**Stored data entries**
* * * * *
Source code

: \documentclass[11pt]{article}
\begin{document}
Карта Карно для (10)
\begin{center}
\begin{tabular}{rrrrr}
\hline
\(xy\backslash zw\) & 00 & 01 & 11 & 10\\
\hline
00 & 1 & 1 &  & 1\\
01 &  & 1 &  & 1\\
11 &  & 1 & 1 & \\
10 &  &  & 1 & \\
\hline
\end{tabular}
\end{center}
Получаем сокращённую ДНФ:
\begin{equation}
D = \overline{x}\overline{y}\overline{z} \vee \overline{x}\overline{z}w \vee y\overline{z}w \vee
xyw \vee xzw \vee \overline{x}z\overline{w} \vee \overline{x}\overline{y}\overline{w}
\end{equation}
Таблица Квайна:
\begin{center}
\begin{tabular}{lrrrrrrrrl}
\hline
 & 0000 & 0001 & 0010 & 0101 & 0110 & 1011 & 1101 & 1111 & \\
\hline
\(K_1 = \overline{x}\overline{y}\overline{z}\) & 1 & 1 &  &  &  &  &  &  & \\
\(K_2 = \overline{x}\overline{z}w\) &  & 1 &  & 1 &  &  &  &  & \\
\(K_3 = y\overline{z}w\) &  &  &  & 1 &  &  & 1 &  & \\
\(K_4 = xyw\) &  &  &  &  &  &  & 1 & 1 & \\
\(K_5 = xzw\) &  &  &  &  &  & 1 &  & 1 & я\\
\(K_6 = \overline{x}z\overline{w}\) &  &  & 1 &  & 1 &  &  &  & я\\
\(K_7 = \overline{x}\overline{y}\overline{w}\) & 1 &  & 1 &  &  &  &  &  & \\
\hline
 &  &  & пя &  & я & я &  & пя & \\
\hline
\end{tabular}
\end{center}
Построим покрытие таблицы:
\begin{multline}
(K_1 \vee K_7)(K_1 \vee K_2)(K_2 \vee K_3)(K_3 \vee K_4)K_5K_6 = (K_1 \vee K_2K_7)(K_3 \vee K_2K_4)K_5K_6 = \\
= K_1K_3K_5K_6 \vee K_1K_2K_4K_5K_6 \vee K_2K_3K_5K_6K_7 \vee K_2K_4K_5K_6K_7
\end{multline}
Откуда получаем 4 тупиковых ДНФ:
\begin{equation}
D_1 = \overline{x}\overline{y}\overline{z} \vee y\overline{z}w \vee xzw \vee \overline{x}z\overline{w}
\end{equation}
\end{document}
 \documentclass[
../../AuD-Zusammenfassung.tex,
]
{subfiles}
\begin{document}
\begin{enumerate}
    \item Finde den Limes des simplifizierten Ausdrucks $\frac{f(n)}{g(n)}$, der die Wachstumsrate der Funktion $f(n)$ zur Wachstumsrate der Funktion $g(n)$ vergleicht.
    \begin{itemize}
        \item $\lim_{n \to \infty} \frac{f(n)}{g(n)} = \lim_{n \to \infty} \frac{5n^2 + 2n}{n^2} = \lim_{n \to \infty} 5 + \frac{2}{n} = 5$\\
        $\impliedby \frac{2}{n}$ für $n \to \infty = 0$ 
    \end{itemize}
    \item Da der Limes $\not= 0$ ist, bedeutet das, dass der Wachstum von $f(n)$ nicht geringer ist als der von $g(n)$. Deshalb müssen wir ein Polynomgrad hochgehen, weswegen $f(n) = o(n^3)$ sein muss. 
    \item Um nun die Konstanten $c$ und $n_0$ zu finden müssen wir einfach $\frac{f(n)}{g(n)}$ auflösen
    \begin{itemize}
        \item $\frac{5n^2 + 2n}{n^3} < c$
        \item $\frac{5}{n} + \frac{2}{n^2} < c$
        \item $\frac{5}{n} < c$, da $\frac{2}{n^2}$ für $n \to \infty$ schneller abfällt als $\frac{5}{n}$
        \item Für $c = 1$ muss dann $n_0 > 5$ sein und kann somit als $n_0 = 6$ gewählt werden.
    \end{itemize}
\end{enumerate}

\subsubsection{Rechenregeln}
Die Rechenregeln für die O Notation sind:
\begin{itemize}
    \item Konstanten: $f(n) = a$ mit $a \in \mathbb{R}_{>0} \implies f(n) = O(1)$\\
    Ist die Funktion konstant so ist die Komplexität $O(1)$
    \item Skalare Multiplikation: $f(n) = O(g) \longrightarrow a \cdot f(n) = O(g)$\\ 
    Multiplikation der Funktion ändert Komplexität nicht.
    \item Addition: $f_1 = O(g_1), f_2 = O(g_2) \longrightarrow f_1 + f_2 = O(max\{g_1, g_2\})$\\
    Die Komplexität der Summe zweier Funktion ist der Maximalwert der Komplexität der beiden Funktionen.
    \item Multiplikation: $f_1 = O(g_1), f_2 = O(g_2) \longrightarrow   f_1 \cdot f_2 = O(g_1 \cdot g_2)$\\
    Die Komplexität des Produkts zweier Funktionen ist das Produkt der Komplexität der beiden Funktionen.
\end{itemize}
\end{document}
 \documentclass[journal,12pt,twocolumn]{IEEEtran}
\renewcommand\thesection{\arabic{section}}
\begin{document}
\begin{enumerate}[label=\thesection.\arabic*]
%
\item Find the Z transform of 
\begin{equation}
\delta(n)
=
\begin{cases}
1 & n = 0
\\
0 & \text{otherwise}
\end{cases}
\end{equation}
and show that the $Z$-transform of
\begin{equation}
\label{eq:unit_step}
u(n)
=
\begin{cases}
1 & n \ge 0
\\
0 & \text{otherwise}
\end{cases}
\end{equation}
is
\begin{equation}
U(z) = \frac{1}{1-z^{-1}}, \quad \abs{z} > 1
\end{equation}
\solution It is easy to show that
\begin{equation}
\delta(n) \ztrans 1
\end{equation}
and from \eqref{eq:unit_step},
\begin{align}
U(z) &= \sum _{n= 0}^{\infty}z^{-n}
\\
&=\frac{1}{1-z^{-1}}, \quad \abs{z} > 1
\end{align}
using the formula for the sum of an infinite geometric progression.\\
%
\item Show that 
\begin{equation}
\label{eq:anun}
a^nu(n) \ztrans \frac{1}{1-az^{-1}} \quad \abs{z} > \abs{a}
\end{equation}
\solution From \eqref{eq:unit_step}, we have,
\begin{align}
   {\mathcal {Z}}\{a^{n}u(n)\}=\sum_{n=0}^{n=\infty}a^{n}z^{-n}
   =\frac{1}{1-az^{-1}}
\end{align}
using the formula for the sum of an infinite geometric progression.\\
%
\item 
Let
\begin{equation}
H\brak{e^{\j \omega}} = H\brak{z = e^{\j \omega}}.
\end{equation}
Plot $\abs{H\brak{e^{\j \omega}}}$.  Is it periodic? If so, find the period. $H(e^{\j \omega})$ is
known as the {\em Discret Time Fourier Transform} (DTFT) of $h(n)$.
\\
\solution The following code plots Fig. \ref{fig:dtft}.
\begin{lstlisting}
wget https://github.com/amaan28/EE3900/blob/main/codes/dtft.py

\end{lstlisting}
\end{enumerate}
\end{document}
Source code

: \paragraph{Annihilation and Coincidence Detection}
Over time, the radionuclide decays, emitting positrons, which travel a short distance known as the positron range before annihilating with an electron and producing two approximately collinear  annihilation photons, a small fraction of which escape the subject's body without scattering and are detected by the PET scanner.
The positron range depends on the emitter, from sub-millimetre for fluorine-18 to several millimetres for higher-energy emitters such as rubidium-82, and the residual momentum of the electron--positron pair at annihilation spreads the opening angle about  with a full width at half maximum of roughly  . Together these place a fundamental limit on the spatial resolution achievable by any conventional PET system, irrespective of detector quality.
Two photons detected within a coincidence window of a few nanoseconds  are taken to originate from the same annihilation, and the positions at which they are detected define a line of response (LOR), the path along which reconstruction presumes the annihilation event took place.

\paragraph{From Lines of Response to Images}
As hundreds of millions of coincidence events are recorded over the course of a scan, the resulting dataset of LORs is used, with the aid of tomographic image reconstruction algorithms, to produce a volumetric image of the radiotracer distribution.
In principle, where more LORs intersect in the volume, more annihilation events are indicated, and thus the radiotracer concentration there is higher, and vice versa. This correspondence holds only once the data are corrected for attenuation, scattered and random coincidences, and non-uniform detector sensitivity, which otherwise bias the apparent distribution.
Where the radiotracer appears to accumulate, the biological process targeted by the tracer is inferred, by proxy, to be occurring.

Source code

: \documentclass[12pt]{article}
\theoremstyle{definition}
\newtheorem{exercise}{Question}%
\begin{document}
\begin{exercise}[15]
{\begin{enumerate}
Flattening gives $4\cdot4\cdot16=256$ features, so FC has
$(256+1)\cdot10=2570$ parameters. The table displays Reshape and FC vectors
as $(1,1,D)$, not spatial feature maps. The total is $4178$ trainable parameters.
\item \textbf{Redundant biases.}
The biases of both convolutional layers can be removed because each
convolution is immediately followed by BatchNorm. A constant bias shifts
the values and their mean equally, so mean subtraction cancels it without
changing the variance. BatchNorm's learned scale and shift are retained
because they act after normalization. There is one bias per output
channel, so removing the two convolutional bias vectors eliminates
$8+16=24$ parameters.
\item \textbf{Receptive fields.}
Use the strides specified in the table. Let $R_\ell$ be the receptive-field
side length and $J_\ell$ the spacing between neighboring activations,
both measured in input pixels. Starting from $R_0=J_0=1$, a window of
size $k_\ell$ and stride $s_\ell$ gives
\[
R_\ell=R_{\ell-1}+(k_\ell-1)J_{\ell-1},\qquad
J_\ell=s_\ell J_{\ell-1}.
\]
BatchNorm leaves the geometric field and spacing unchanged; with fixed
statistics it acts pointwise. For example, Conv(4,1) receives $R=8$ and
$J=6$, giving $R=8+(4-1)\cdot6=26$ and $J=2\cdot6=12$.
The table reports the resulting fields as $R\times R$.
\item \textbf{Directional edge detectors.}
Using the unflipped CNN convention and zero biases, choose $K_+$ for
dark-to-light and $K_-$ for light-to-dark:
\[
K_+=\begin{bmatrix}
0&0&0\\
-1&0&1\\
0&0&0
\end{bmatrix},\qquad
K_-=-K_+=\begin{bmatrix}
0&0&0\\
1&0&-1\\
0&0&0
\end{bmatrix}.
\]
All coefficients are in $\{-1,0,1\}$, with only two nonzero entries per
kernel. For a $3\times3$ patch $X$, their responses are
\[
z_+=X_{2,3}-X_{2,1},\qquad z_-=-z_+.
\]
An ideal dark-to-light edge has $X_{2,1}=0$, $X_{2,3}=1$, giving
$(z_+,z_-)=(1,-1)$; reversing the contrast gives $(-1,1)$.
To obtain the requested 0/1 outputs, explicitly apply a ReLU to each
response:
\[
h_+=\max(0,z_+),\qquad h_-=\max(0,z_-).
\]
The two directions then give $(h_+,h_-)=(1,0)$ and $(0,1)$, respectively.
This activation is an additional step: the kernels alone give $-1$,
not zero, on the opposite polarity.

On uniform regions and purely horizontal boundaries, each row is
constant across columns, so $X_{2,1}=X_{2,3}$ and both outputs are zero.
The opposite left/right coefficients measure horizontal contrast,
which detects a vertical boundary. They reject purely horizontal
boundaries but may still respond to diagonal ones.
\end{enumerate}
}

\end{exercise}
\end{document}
* * * * *
**WHAT YOU HAVE TO DO**
Filter the entries and copy each line with "ztrans".

**EXERCISE SOLUTION**
\delta(n) \ztrans 1
a^nu(n) \ztrans \frac{1}{1-az^{-1}} \quad \abs{z} > \abs{a}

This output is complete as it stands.